Digg website Redesign and Launches Along with New iOS App
For social media fans, you may already know that the new Digg site (and the new Betaworks team) has finally launched recently with a complete redesign and new editorial content. The overall scheme is a side-step to the user controlled network it once used to be but it seems like it was for the better. The new site seems to be quicker and smoother and has a more user-friendly interface. It features images and headlines from content around the web that is submitted by users. Here, users are allowed to vote up a piece of content with the new Digg also taking retweets and Facebook shares into account into one overall number.

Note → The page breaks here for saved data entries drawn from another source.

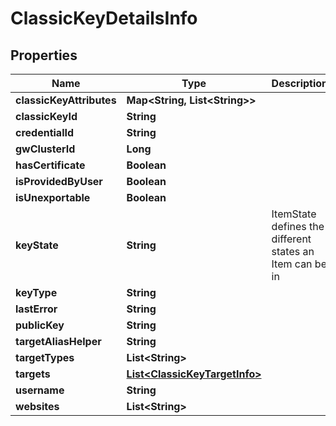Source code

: 

# ClassicKeyDetailsInfo


## Properties

Name | Type | Description | Notes
------------ | ------------- | ------------- | -------------
**classicKeyAttributes** | **Map&lt;String, List&lt;String&gt;&gt;** |  |  [optional]
**classicKeyId** | **String** |  |  [optional]
**credentialId** | **String** |  |  [optional]
**gwClusterId** | **Long** |  |  [optional]
**hasCertificate** | **Boolean** |  |  [optional]
**isProvidedByUser** | **Boolean** |  |  [optional]
**isUnexportable** | **Boolean** |  |  [optional]
**keyState** | **String** | ItemState defines the different states an Item can be in |  [optional]
**keyType** | **String** |  |  [optional]
**lastError** | **String** |  |  [optional]
**publicKey** | **String** |  |  [optional]
**targetAliasHelper** | **String** |  |  [optional]
**targetTypes** | **List&lt;String&gt;** |  |  [optional]
**targets** | [**List&lt;ClassicKeyTargetInfo&gt;**](ClassicKeyTargetInfo.md) |  |  [optional]
**username** | **String** |  |  [optional]
**websites** | **List&lt;String&gt;** |  |  [optional]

Editors are given the option to place the content on the page where they deem appropriate, a step that moves away from the original Digg where votes moved content up on the page. The new system is laid out wonderfully with the Digg staff mentioning that it isn’t all that’s coming, showing that they’re committed to bring Digg to the social service it once was. The Digg staff mentioned the following features that they plan on adding in the future:
- introduce network-based personalization features (like we do in News.me) to make Digg a more relevant and social experience
- experiment with new commenting features
- continue to iterate Digg for mobile web
- move the website forward with features like the Reading List, different views into the top stories on Digg, and more data to help users better understand why a particular story is trending
- launch an API so that members of the development community can build all the products that we haven’t even thought of yet
Along with releasing the newly designed website, the company also released a new iPhone app, allowing users to check out web news from their iPhone. Users are also given the option of Digging stories, reading stories offline, and saving stories for reading later. One of the cooler features the company added is called Paperboy. This feature allows users to download the latest Digg stories when you leave a certain location and read them where you might not have data connection (or Wi-Fi connection).
To all those of you who use Digg often: Happy Digging!